» **TASK GOAL**
In the entries below, some lines contain "collections"; work out how many and answer with the figure only.

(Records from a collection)
┌──
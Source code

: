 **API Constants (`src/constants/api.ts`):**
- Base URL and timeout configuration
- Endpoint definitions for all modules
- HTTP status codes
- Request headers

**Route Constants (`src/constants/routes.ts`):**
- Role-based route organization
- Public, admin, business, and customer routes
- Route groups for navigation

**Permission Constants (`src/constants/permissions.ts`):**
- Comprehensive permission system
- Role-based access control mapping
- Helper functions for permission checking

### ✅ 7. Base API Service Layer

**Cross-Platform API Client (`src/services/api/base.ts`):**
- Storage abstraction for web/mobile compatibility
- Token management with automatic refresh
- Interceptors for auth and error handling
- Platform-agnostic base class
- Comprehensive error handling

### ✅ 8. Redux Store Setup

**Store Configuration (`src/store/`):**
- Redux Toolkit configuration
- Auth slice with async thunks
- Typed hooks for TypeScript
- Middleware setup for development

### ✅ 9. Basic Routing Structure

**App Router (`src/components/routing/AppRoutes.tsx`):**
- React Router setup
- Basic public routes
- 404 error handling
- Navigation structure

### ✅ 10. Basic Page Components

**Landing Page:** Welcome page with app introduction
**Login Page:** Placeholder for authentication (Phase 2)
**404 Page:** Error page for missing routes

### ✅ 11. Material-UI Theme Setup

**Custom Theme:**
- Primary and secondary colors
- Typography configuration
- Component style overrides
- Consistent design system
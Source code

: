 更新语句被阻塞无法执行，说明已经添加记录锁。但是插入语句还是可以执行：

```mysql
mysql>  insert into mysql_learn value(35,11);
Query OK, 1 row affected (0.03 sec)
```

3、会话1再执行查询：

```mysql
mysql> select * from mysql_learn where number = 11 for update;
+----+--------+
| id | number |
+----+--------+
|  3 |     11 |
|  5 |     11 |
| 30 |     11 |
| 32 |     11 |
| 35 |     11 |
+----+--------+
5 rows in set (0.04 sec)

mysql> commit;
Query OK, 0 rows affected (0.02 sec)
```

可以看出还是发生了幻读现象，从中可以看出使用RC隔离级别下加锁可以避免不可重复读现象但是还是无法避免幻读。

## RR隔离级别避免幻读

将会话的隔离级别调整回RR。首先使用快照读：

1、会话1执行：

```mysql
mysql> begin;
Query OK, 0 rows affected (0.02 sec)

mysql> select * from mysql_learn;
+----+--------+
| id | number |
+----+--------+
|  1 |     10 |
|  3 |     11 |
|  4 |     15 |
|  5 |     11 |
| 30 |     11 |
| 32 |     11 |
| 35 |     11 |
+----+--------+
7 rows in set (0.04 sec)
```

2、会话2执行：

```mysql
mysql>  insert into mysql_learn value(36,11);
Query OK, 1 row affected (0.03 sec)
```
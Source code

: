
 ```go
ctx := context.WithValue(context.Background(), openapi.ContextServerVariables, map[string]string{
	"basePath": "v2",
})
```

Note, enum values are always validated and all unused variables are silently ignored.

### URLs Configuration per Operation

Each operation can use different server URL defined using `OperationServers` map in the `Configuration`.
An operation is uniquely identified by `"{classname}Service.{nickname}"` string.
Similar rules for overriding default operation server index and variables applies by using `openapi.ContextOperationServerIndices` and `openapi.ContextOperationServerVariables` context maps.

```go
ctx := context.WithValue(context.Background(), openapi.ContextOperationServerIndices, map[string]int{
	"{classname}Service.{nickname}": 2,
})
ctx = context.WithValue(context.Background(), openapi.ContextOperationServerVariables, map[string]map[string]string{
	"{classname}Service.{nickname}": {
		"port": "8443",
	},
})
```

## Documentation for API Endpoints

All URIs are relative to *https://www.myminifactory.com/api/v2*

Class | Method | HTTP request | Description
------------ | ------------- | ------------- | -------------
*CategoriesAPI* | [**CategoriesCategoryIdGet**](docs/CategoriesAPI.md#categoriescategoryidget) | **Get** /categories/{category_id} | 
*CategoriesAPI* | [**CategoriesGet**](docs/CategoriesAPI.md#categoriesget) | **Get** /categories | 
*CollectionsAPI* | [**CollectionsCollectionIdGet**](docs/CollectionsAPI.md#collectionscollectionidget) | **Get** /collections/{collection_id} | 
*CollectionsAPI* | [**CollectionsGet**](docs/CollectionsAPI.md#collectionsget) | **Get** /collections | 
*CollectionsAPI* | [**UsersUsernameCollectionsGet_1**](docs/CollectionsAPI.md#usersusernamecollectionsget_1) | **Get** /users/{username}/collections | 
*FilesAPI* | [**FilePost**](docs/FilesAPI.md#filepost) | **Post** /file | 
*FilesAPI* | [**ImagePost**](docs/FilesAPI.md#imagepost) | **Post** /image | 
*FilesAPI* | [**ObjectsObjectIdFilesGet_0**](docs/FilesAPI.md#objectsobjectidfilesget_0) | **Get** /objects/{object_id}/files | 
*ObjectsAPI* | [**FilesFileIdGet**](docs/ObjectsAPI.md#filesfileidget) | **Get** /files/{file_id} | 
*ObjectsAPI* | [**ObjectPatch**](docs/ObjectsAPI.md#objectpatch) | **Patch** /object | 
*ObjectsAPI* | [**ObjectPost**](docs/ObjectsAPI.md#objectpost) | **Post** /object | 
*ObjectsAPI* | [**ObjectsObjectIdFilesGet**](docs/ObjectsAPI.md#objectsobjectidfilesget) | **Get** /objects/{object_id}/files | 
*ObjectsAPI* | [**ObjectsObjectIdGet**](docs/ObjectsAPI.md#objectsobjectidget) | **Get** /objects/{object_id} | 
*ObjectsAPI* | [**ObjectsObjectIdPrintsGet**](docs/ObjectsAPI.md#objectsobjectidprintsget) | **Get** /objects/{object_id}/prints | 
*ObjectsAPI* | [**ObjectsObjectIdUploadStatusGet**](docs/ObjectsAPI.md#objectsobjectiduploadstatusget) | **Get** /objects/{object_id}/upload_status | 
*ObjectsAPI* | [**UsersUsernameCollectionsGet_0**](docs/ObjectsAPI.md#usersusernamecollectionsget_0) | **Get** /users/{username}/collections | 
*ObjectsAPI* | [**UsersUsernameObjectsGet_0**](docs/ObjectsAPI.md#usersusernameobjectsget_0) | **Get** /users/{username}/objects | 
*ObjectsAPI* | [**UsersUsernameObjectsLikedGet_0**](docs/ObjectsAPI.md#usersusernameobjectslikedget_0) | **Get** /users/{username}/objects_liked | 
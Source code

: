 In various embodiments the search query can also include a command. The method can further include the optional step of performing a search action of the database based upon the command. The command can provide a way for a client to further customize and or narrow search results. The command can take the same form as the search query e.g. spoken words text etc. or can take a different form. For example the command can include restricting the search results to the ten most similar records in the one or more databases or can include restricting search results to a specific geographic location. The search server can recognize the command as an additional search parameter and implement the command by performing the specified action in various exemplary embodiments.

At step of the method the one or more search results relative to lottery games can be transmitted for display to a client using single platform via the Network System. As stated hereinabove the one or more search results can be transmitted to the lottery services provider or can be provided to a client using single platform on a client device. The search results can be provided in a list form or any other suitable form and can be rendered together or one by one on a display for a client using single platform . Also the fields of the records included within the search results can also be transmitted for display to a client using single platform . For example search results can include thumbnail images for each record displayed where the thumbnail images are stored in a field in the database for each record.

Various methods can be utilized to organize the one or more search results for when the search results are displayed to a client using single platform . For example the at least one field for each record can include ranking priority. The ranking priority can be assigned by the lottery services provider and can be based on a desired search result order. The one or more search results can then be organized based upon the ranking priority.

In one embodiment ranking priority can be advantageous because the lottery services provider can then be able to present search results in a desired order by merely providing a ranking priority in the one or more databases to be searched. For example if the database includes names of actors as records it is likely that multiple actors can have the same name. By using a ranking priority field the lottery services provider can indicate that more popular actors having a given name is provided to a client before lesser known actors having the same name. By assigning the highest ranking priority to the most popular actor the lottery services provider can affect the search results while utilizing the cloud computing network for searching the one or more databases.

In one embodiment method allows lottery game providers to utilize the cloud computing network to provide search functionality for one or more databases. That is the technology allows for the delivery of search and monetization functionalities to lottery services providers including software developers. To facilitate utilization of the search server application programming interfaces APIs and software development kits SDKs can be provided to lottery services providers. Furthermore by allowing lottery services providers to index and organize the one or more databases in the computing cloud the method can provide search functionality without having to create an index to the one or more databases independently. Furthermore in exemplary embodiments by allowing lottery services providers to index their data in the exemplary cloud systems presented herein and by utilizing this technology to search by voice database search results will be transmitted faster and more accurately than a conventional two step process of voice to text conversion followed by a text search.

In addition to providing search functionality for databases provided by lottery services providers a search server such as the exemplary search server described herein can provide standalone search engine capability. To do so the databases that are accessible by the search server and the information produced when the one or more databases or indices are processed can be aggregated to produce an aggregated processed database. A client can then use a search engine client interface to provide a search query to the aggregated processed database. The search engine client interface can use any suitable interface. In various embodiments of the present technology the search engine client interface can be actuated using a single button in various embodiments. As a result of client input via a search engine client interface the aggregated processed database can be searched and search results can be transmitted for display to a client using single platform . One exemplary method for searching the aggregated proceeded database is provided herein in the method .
└──
» **SOLUTION**
4